> _Task directions_
For the entries below, the expected answer is the line with "发表于 2024-12-17 11:37", the line with "本帖最后由 jeokeo 于 2024-12-17 11:46 编辑", and every line between them, exactly as written, and nothing more.

┌─ Source data

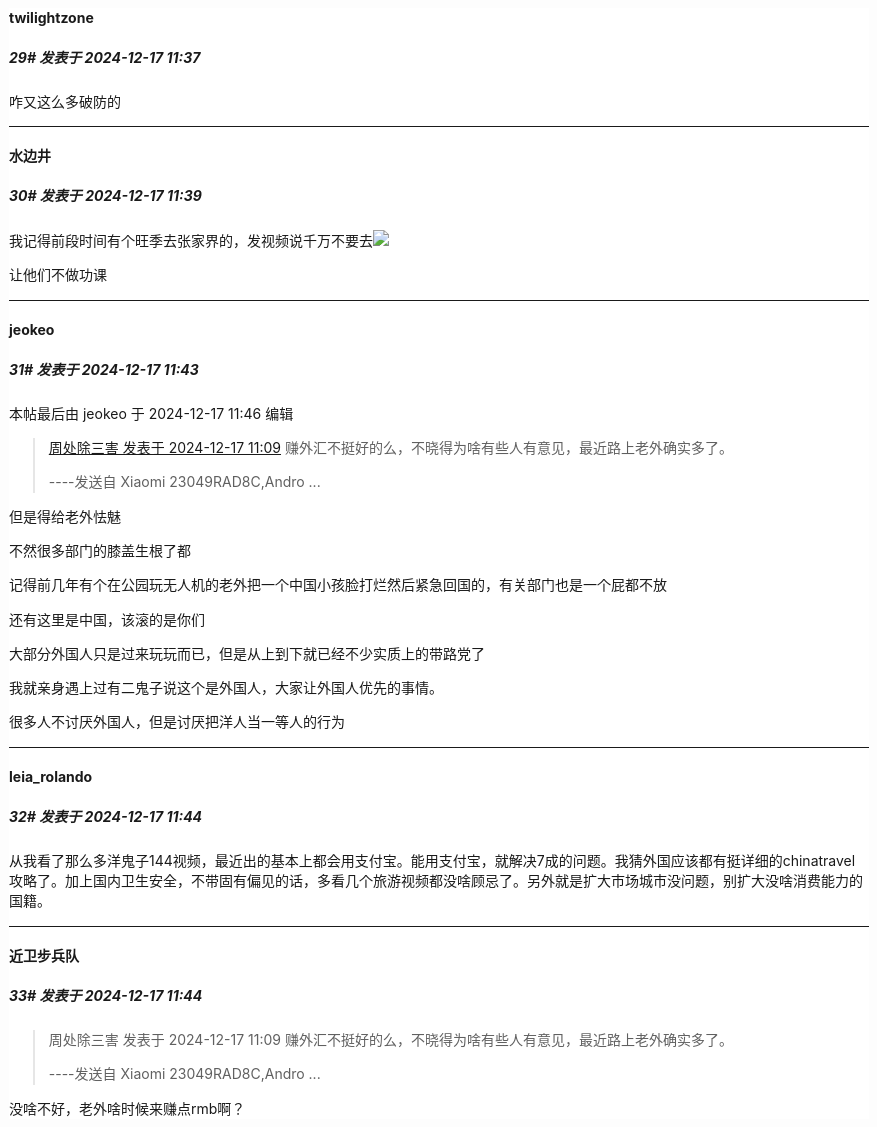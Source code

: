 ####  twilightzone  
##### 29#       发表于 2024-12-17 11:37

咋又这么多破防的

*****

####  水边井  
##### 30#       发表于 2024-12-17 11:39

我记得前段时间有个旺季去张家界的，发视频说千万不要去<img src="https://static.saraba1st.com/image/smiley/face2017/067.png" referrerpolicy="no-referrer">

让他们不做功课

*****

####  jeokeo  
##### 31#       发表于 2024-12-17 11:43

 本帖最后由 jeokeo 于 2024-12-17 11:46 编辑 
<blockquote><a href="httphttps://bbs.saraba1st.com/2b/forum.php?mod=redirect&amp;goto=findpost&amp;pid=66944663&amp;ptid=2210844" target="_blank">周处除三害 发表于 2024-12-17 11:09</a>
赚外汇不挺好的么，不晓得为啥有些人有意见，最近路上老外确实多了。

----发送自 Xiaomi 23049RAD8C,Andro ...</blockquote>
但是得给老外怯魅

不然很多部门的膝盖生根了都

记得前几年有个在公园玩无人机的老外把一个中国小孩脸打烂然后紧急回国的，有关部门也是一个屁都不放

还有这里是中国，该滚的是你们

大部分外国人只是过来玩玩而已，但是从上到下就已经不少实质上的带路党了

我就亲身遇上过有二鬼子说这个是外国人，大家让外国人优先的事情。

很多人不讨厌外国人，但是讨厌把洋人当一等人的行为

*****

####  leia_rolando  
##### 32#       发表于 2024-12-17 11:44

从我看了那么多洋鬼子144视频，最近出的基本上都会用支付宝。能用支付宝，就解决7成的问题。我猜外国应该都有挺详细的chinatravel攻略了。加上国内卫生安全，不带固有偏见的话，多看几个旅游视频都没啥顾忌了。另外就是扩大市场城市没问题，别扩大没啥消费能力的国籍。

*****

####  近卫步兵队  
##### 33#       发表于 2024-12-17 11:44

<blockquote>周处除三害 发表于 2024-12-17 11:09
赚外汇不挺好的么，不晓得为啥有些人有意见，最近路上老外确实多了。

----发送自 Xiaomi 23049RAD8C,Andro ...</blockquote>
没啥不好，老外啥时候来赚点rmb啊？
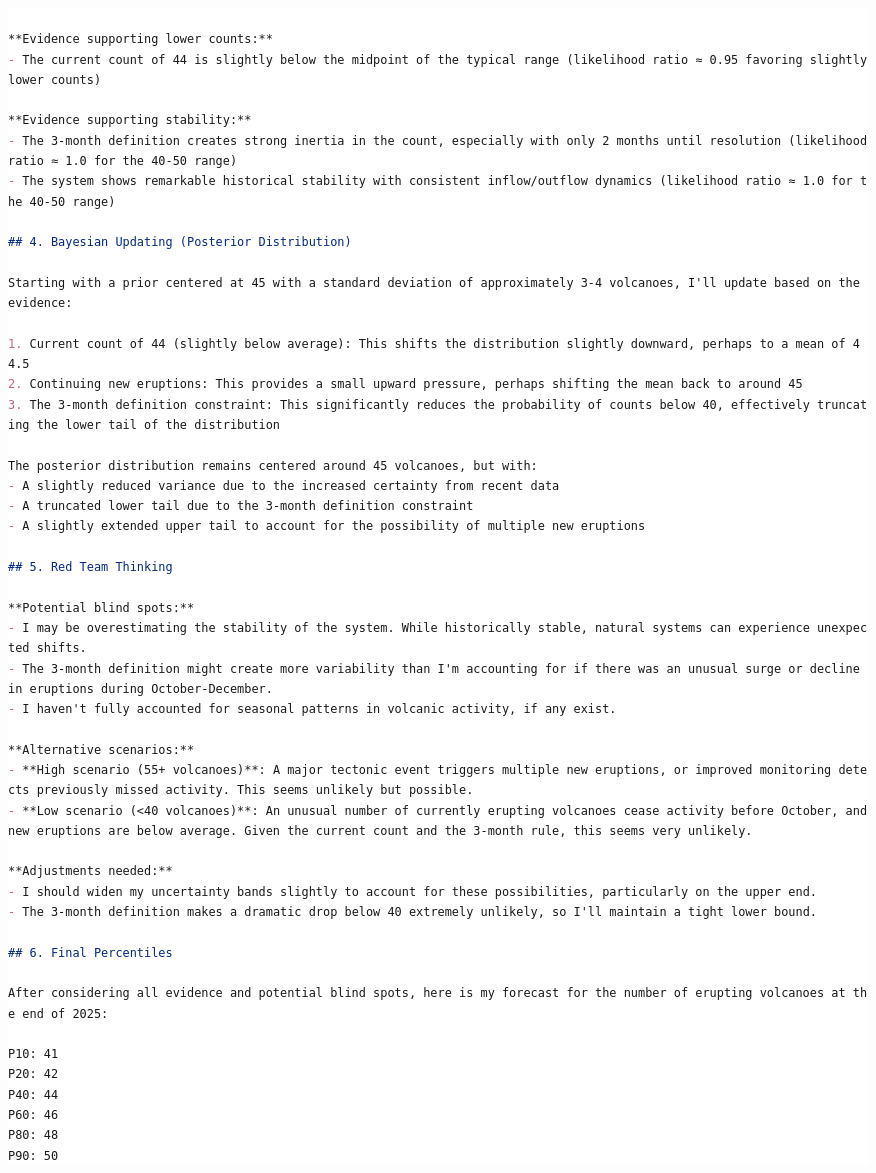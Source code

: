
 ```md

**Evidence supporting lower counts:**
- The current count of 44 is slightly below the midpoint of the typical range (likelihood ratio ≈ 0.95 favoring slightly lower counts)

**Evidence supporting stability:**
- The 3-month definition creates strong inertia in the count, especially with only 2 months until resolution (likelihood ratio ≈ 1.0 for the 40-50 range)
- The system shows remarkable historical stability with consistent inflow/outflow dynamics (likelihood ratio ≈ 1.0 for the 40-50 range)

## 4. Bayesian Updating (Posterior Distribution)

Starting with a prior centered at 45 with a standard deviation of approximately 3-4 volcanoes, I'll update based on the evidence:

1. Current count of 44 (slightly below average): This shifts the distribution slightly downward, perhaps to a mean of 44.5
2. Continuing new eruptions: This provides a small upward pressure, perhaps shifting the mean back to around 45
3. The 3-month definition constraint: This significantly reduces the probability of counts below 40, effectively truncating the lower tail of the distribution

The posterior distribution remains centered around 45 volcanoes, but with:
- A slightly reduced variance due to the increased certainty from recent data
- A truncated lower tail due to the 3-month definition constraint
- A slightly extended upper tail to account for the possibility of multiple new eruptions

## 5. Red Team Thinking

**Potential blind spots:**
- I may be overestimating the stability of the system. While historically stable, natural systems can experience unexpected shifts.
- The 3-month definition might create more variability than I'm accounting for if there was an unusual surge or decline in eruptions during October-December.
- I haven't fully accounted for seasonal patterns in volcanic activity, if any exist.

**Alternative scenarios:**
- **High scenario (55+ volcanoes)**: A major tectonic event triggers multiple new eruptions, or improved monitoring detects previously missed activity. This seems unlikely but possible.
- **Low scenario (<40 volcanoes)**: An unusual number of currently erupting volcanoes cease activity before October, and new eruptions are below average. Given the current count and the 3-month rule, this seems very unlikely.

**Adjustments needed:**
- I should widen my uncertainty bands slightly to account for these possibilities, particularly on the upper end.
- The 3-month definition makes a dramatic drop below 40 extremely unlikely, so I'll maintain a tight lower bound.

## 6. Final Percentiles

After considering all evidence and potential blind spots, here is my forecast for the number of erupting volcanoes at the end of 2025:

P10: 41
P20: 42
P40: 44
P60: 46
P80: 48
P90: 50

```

└─

> _Exercise solution_
##### 29#       发表于 2024-12-17 11:37

咋又这么多破防的

*****

####  水边井  
##### 30#       发表于 2024-12-17 11:39

我记得前段时间有个旺季去张家界的，发视频说千万不要去<img src="https://static.saraba1st.com/image/smiley/face2017/067.png" referrerpolicy="no-referrer">

让他们不做功课

*****

####  jeokeo  
##### 31#       发表于 2024-12-17 11:43

 本帖最后由 jeokeo 于 2024-12-17 11:46 编辑 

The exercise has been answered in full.